September 13, 1956 was an important date in computer history. That's when IBM shipped its first hard drive. As Steven Levy tells us in Newsweek, it was the size of two refrigerators and weighed a ton. Lot figurately. Literally. Leasing cost $250,000 a year (2006 dollars). But it was considered a wonder:
"It was about the size of two large refrigerators, about as tall as a person stands, and though it used vacuum tubes, it was always running," recalls Jim Porter, who worked at Crown Zellerbach in San Francisco in the mid-'50s and would proudly take people to the basement to see what he claims was the very first unit delivered by IBM. "It really turned the tide [in the Information Age]," he says. "It was the first to offer random access, whereas before you would have to wind a tape from one end to the other to access data." (Steven Levy, Newsweek)

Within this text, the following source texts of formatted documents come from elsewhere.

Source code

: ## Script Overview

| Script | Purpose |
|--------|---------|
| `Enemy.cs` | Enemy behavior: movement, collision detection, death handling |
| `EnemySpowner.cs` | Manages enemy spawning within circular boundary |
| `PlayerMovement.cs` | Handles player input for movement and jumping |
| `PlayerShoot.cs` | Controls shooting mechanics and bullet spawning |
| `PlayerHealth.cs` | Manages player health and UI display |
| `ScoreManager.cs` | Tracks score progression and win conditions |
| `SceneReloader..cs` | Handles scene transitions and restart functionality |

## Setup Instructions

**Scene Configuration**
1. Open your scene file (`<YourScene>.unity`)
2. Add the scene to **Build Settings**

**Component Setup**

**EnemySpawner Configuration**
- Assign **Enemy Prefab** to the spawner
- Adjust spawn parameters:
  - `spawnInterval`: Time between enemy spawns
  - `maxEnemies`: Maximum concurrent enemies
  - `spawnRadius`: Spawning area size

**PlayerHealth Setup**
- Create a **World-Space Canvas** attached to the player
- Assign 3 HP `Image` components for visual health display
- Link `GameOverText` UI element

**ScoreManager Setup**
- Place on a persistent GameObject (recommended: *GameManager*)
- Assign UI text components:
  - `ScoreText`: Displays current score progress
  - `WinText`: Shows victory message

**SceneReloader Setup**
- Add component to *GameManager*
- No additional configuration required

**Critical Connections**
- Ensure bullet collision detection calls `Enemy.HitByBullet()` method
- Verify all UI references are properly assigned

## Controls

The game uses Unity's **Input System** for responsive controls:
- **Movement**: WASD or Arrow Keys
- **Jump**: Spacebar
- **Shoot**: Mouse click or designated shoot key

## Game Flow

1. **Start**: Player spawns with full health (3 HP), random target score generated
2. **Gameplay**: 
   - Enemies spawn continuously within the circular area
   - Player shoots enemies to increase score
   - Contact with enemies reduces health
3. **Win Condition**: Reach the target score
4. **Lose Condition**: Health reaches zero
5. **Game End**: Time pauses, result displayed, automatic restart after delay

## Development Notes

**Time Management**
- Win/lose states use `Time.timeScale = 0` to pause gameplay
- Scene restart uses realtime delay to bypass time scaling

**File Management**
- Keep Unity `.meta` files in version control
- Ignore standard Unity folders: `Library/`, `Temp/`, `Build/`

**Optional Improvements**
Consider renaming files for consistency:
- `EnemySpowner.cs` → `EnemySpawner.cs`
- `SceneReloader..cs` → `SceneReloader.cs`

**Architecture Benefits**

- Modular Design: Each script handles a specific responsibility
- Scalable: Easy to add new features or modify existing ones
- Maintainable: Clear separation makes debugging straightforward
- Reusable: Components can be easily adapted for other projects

I remember the first hard drive I ever saw. Well I sort of remember it. It was much smaller and I don't know its capacity. I was a very junior person in a cutting edge computer lab at a famous research university and we all used the single DEC PDP-9 that had 48K of core memory: literally. 48,000 wound ferrite cores. The machine took up a room bigger than the entire floor space of most 2 bedroom apartments in the college town where it was nestled. We booted the machine with paper tape after setting switches by hand. We used a magnetic tape reader for programs and data, which was quite advanced, but the hard disk was off limits to most of us, so I can't tell you any more about it.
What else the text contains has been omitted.